WHAT TO PRODUCE
Report only how many lines of the entries below contain the string "used".

Saved data entries:
------------------------------------------------------------
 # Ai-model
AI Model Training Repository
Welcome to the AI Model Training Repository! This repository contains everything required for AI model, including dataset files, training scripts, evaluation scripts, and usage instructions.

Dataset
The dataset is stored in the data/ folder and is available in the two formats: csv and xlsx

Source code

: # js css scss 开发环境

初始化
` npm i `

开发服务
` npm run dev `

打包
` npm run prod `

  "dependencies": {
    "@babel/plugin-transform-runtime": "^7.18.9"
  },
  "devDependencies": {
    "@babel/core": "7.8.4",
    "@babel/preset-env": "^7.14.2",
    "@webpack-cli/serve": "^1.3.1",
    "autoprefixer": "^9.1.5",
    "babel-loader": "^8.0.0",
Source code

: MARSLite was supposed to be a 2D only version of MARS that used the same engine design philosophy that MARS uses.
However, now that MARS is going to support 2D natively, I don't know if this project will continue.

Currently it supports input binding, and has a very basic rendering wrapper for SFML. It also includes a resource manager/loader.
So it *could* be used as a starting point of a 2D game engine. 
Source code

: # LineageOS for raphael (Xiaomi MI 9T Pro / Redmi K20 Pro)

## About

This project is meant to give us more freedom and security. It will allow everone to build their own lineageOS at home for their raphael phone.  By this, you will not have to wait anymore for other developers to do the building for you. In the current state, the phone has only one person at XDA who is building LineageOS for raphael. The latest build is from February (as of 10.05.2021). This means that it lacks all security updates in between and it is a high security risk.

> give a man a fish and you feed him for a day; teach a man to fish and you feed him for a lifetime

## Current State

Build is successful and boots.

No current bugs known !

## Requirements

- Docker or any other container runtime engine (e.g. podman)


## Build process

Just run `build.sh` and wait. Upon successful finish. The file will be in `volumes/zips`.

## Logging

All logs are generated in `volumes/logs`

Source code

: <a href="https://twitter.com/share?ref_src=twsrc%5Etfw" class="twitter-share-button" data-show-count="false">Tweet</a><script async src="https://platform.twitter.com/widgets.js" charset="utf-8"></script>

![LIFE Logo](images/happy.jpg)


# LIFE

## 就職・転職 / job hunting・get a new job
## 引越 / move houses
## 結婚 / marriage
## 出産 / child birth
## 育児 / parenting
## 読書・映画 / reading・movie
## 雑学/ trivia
------------------------------------------------------------
ANSWER SPACE
2